§ WHAT YOU ARE ASKED TO DO
Would you repeat, exactly as given, the line with "parallelism is forbidden, there are" and every line after it to the end of the entries?

§ RECORDS FOR THIS EXERCISE

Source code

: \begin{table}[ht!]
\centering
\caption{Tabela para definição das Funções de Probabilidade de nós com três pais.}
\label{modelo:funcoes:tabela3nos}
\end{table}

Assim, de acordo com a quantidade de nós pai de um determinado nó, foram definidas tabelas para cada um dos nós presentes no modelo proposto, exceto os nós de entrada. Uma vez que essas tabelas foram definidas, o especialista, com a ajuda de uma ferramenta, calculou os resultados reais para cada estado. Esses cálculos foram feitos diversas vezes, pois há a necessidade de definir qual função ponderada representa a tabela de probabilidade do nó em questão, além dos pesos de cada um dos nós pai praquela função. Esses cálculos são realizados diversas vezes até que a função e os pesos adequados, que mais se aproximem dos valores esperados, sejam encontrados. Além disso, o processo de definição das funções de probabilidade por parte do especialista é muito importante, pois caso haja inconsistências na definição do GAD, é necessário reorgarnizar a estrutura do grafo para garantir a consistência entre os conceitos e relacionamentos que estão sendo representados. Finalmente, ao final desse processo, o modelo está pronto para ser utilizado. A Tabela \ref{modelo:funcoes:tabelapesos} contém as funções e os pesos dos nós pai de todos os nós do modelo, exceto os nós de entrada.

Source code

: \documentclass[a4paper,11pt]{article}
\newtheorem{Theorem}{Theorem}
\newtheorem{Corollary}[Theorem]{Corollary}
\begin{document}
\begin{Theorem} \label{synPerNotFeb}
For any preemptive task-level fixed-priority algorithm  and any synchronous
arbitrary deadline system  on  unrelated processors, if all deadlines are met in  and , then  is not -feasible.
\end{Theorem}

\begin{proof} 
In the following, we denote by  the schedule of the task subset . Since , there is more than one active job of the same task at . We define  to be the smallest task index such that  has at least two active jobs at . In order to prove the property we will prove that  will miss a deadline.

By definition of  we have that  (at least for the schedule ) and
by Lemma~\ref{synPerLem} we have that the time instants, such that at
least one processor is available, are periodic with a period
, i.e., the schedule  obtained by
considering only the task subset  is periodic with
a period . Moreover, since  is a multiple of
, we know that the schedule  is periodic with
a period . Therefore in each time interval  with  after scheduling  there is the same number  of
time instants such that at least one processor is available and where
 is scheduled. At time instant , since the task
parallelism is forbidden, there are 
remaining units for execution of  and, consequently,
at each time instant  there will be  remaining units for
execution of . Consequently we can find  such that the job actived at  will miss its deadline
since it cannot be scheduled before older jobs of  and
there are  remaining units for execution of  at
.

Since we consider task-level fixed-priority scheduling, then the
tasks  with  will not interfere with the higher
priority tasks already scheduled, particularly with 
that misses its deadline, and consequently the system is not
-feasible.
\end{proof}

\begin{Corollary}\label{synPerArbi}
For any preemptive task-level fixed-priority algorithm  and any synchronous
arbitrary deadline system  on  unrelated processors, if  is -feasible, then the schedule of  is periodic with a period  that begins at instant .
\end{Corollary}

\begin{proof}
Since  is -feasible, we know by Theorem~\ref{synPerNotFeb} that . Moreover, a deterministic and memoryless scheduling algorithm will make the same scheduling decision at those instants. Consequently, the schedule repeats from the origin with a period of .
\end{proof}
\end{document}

§ RESPONSE AREA
parallelism is forbidden, there are 
remaining units for execution of  and, consequently,
at each time instant  there will be  remaining units for
execution of . Consequently we can find  such that the job actived at  will miss its deadline
since it cannot be scheduled before older jobs of  and
there are  remaining units for execution of  at
.

Since we consider task-level fixed-priority scheduling, then the
tasks  with  will not interfere with the higher
priority tasks already scheduled, particularly with 
that misses its deadline, and consequently the system is not
-feasible.
\end{proof}

\begin{Corollary}\label{synPerArbi}
For any preemptive task-level fixed-priority algorithm  and any synchronous
arbitrary deadline system  on  unrelated processors, if  is -feasible, then the schedule of  is periodic with a period  that begins at instant .
\end{Corollary}

\begin{proof}
Since  is -feasible, we know by Theorem~\ref{synPerNotFeb} that . Moreover, a deterministic and memoryless scheduling algorithm will make the same scheduling decision at those instants. Consequently, the schedule repeats from the origin with a period of .
\end{proof}
\end{document}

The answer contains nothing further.